Aurelio dedica su tiempo y su esfuerzo al trabajo arduo y constante, se lía con Manela, le ofrece independencia y seguridad económica a ella y a toda su parentela y además no deja de enviar dinero a su esposa e hijos allá en la capital. Así vemos a un hombre satisfecho, gozando las pequeñas cosas que esa vida provinciana le ofrece, consciente de sus limitaciones. Vive al día, por eso se abstiene de entrar a la cantina, sin dejar de ayudar al vicioso zorro, quien empeña cada que puede su ojo postizo por un par de copas, ojo que perdiera en un día de caza con Aurelio por descuido del primero. Humano y caritativo echándole la mano a su compadre (Enrique Lucero) abatido por el alcohol y el paludismo, pero enérgico y violento cuando descubre que su enfermizo compadre lo boicotea cortándole por las noches sus redes; o cuando se enfrenta al bravucón y abusivo costeño (Erik del Castillo) sacando su puñal y retándolo diciéndole: “seguro que sí, ¿qué querías, tres cuatro golpes que nos separen y a tomar la copa? No conmigo no hay de eso”.

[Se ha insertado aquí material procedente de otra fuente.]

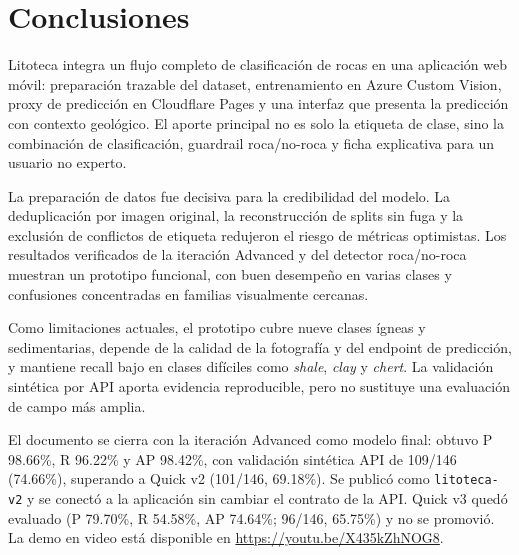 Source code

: \section{Conclusiones}
\label{sec:conclusions}

Litoteca integra un flujo completo de clasificación de rocas en una aplicación web
móvil: preparación trazable del dataset, entrenamiento en Azure Custom Vision, proxy
de predicción en Cloudflare Pages y una interfaz que presenta la predicción con
contexto geológico. El aporte principal no es solo la etiqueta de clase, sino la
combinación de clasificación, guardrail roca/no-roca y ficha explicativa para un
usuario no experto.

La preparación de datos fue decisiva para la credibilidad del modelo. La
deduplicación por imagen original, la reconstrucción de splits sin fuga y la
exclusión de conflictos de etiqueta redujeron el riesgo de métricas optimistas. Los
resultados verificados de la iteración Advanced y del detector roca/no-roca muestran un prototipo
funcional, con buen desempeño en varias clases y confusiones concentradas en
familias visualmente cercanas.

Como limitaciones actuales, el prototipo cubre nueve clases ígneas y sedimentarias,
depende de la calidad de la fotografía y del endpoint de predicción, y mantiene
recall bajo en clases difíciles como \emph{shale}, \emph{clay} y \emph{chert}. La
validación sintética por API aporta evidencia reproducible, pero no sustituye una
evaluación de campo más amplia.

El documento se cierra con la iteración Advanced como modelo final: obtuvo P
98.66\%, R 96.22\% y AP 98.42\%, con validación sintética API de 109/146 (74.66\%),
superando a Quick v2 (101/146, 69.18\%). Se publicó como \texttt{litoteca-v2} y se
conectó a la aplicación sin cambiar el contrato de la API. Quick v3 quedó evaluado
(P 79.70\%, R 54.58\%, AP 74.64\%; 96/146, 65.75\%) y no se promovió. La demo en
video está disponible en \url{https://youtu.be/X435kZhNOG8}.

El día llega en que Aurelio decide volver con su familia, vende su pequeña embarcación, trata de dejar su vida ahí sin cuentas pendientes, pero sabe que eso será imposible, por Manela e incluso por el niño Pigua, quien a la hora de despedirse lo agrede, le dice: “lárguese con su mugre familia” y llorando le desea la muerte de él y de todos los suyos para finalmente bombardearlo con piedras. Su estancia en la urbe es relativamente corta, las cosas no son lo que creía, pronto comienza a extrañar la vida que llevaba en el mar, las impertinencias de Pigua en contraste con lo educaditos y bien portados de sus dos hijos menores, la frescura de Manela ante los prejuicios recatados de su mujer (Amanda del Llano); los horarios de oficina y la vida entre cuatro paredes dentro de un multifamiliar frente al horizonte amplio del agua salada y los días impredecibles de la pesca. Ese contraste que el protagonista experimenta en carne propia determina la resolución que finalmente toma: regresar al mundo de los tiburones de donde ya se siente parte insustituible, dejando el cheque a su hijo mayor para que sea él quien lo invierta en bien de la familia, al fin y al cabo ya es un hombre y llegará el momento en que comprenda ciertas cosas.
Cine sin pretensiones mayores a las de contar una historia sencilla, natural y lo más pegada a una realidad muy propia de nuestro país y del momento histórico que le toca vivir. Tal vez a ello responda la utilización de cortes directos entre escenas para desarrollar la anécdota, así como un cuidadoso casting que remuneró en el acertado trabajo actoral no sólo de los protagonistas, sino también de los actores de reparto y de cuadro, como el caso de Amanda del Llano, Noé Murayama, Alfredo Varela, Enrique Lucero, Aurora Clavel, e incluso Irma Serrano, con una pequeña participación, hace una actuación somera, sobria y discreta, acorde con su personaje.
Aparte de las ya mencionadas, otras películas de Luis Alcoriza que también valen la pena son: Los jóvenes de 1961, Amor y sexo de 1964, El gánster de 1965 con un extraordinario Arturo de Córdova, Tarahumara de 1965, en donde sobresale el trabajo del actor Jaime Fernández, La puerta y la mujer del carnicero de 1968, Paraíso de 1970, Mecánica nacional de 1972, el episodio Esperanza de Fe, esperanza y caridad de 1974, Presagio y Las fuerzas vivas de 1975, A paso de cojo de 1980, Semana santa en Acapulco de 1981 y Terror y encajes negros de 1985 con una memorable actuación de Claudio Obregón; pero es Tiburoneros, sin duda, la obra maestra de este destacado cineasta.